To conclude with the “medium sized” animals, we had a
porcupine in our trash pit one night.
Julia announced it after discarding a poop bag, and we grabbed a
flashlight and nearly bowled her over as we rushed to see it; I don’t think she
was expecting such an enthusiastic reaction. Caught a glimpse as it waddled off into the surrounding
bush. A slender mongoose and
warthog have both shown up to stop their busy scouting and scrutinize me,
temporarily alarmed before continuing about their business, the day I opted for
a change and worked up at the desk outside Kay’s tent. One fortuitous morning we saw a side-striped
jackal out on obs– my first one! I
was surprised at how much it resembled a black-backed jackal, although it was
more grayish and (go figure) had a side-stripe.

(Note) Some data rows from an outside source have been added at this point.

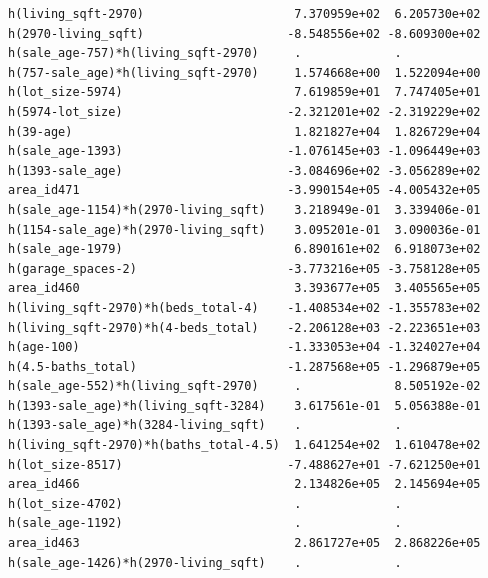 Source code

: \documentclass[
]{article}
\begin{document}
\begin{verbatim}
h(living_sqft-2970)                     7.370959e+02  6.205730e+02
h(2970-living_sqft)                    -8.548556e+02 -8.609300e+02
h(sale_age-757)*h(living_sqft-2970)     .             .           
h(757-sale_age)*h(living_sqft-2970)     1.574668e+00  1.522094e+00
h(lot_size-5974)                        7.619859e+01  7.747405e+01
h(5974-lot_size)                       -2.321201e+02 -2.319229e+02
h(39-age)                               1.821827e+04  1.826729e+04
h(sale_age-1393)                       -1.076145e+03 -1.096449e+03
h(1393-sale_age)                       -3.084696e+02 -3.056289e+02
area_id471                             -3.990154e+05 -4.005432e+05
h(sale_age-1154)*h(2970-living_sqft)    3.218949e-01  3.339406e-01
h(1154-sale_age)*h(2970-living_sqft)    3.095201e-01  3.090036e-01
h(sale_age-1979)                        6.890161e+02  6.918073e+02
h(garage_spaces-2)                     -3.773216e+05 -3.758128e+05
area_id460                              3.393677e+05  3.405565e+05
h(living_sqft-2970)*h(beds_total-4)    -1.408534e+02 -1.355783e+02
h(living_sqft-2970)*h(4-beds_total)    -2.206128e+03 -2.223651e+03
h(age-100)                             -1.333053e+04 -1.324027e+04
h(4.5-baths_total)                     -1.287568e+05 -1.296879e+05
h(sale_age-552)*h(living_sqft-2970)     .             8.505192e-02
h(1393-sale_age)*h(living_sqft-3284)    3.617561e-01  5.056388e-01
h(1393-sale_age)*h(3284-living_sqft)    .             .           
h(living_sqft-2970)*h(baths_total-4.5)  1.641254e+02  1.610478e+02
h(lot_size-8517)                       -7.488627e+01 -7.621250e+01
area_id466                              2.134826e+05  2.145694e+05
h(lot_size-4702)                        .             .           
h(sale_age-1192)                        .             .           
area_id463                              2.861727e+05  2.868226e+05
h(sale_age-1426)*h(2970-living_sqft)    .             .           
                                                                  

\end{verbatim}
\end{document}
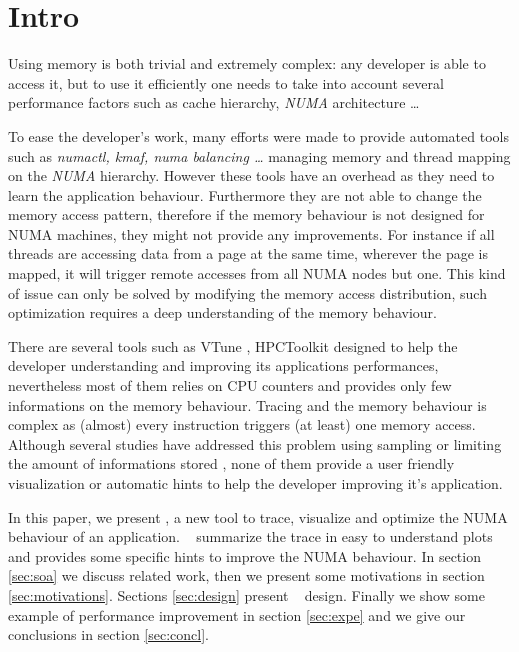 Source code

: 
\section{Intro}
\label{sec:intro}

Using memory is both trivial and extremely complex: any developer is able to
access it, but to use it efficiently one needs to take into account several
performance factors such as cache hierarchy, \emph{NUMA} architecture
\cite{Drepper07What} \ldots

To ease the developer's work, many efforts were made to provide automated
tools such as \emph{numactl, kmaf, numa balancing \ldots}
managing memory and thread mapping on the \emph{NUMA} hierarchy. However these
tools have an overhead as they need to learn the application behaviour.
Furthermore they are not able to change the memory access pattern, therefore
if the memory behaviour is not designed for NUMA machines, they might not
provide any improvements. For instance if all threads are accessing data from a
page at the same time, wherever the page is mapped, it will trigger remote
accesses from all NUMA nodes but one. This kind of issue can only be solved by
modifying the memory access distribution, such optimization requires a deep
understanding of the memory behaviour.

There are several tools such as VTune \cite{Reinders05VTune},
HPCToolkit\cite{Adhianto10HPCTOOLKIT}  designed to help the
developer understanding and improving its applications performances,
nevertheless most of them relies on CPU counters and provides only few
informations on the memory behaviour. Tracing and the memory behaviour is
complex as (almost) every instruction triggers (at least) one memory access.
Although several studies have addressed this problem using sampling
\cite{Lachaize12MemProf} or limiting the amount of informations stored
, none of them provide a user friendly visualization or automatic hints
to help the developer improving it's application.


In this paper, we present \TABARNAC, a new tool to trace, visualize and
optimize the NUMA behaviour of an application. \TABARNAC~ summarize the trace
in easy to understand plots and provides some specific hints to improve the
NUMA behaviour. In section \ref{sec:soa} we discuss related work, then we
present some motivations in section \ref{sec:motivations}. Sections
\ref{sec:design} present \TABARNAC~ design. Finally we show some example of
performance improvement in section \ref{sec:expe} and we give our conclusions
in section \ref{sec:concl}.
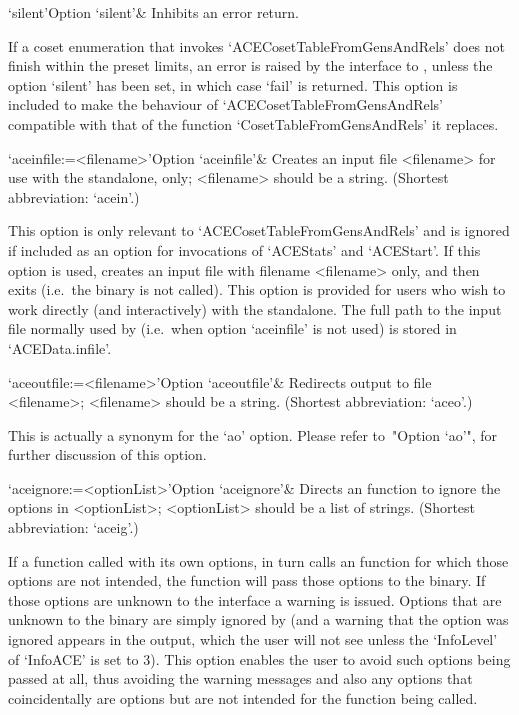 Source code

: \>`silent'{Option `silent'}& 
Inhibits an error return.

If a coset  enumeration  that  invokes  `ACECosetTableFromGensAndRels'
does not finish within the preset limits, an error is  raised  by  the
interface to {\GAP}, unless the option `silent' has been set, in which
case `fail' is returned. This option is included to make the behaviour
of `ACECosetTableFromGensAndRels' compatible with that of the function
`CosetTableFromGensAndRels' it replaces.

\>`aceinfile:=<filename>'{Option `aceinfile'}&
Creates an {\ACE} input file <filename> for use with  the  standalone,
only;  <filename>  should  be  a  string.
(Shortest abbreviation: `acein'.)

This option is only relevant to `ACECosetTableFromGensAndRels' and  is
ignored if included as an option for  invocations  of  `ACEStats'  and
`ACEStart'. If this option is used, {\GAP} creates an input file  with
filename <filename> only, and then exits (i.e.~the  {\ACE}  binary  is
not called). This option is  provided  for  users  who  wish  to  work
directly (and interactively) with the {\ACE} standalone. The full path
to  the  input  file  normally  used  by  {\ACE}   (i.e.~when   option
`aceinfile' is not used) is stored in `ACEData.infile'.


\>`aceoutfile:=<filename>'{Option `aceoutfile'}&
Redirects {\ACE} output to file <filename>;  <filename>  should  be  a
string. (Shortest abbreviation: `aceo'.)

This  is  actually  a  synonym  for  the  `ao'  option.  Please  refer
to~"Option `ao'", for further discussion of this option.

\>`aceignore:=<optionList>'{Option `aceignore'}&
Directs an {\ACE} function to  ignore  the  options  in  <optionList>;
<optionList> should be a list of strings.
(Shortest abbreviation: `aceig'.)

If a function called with its own options, in  turn  calls  an  {\ACE}
function for which those options are not intended, the {\ACE} function
will pass those options to the {\ACE} binary.  If  those  options  are
unknown to the {\ACE} interface a warning is issued. Options that  are
unknown to the {\ACE} binary are  simply  ignored  by  {\ACE}  (and  a
warning that the option was ignored  appears  in  the  {\ACE}  output,
which the user will not see unless the `InfoLevel' of `InfoACE' is set
to 3). This option enables the user to avoid such options being passed
at all, thus avoiding the warning messages and also any  options  that
coincidentally are {\ACE} options but are not intended for the  {\ACE}
function being called.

Saw a hare jump about two feet in the air for no apparent
reason, same with a spring hare while we watched a group by Paul’s tree at night;
they appear to be denning (assuming they den) in the hole where the bat-earred
foxes lived when I first arrived.
Again, for no apparent reason, one suddenly leapt crazily high into the
air before landing in the hole.
These animals are amusing in the simplest ways, which is why I never
tire of watching them. When I was
a little girl my favorite company consisted of animals, partially because of
the way they could make me laugh out of nowhere, no matter how heavily the
circumstances of life sometimes weighed.
They are the grandest for that.
Just like the two male tommies who almost got their horns tangled as
they sparred, before one turned tail and fled (I surrender!) as the other sprinted after
it. And the impala that we can
hear burp-grunt running after females that I know I’ve written about – never
gets old in its hilarity. And the
monitor lizard by the lab tent that again
crashed off in terror when I so much as glanced sideways at it. Smiles all around.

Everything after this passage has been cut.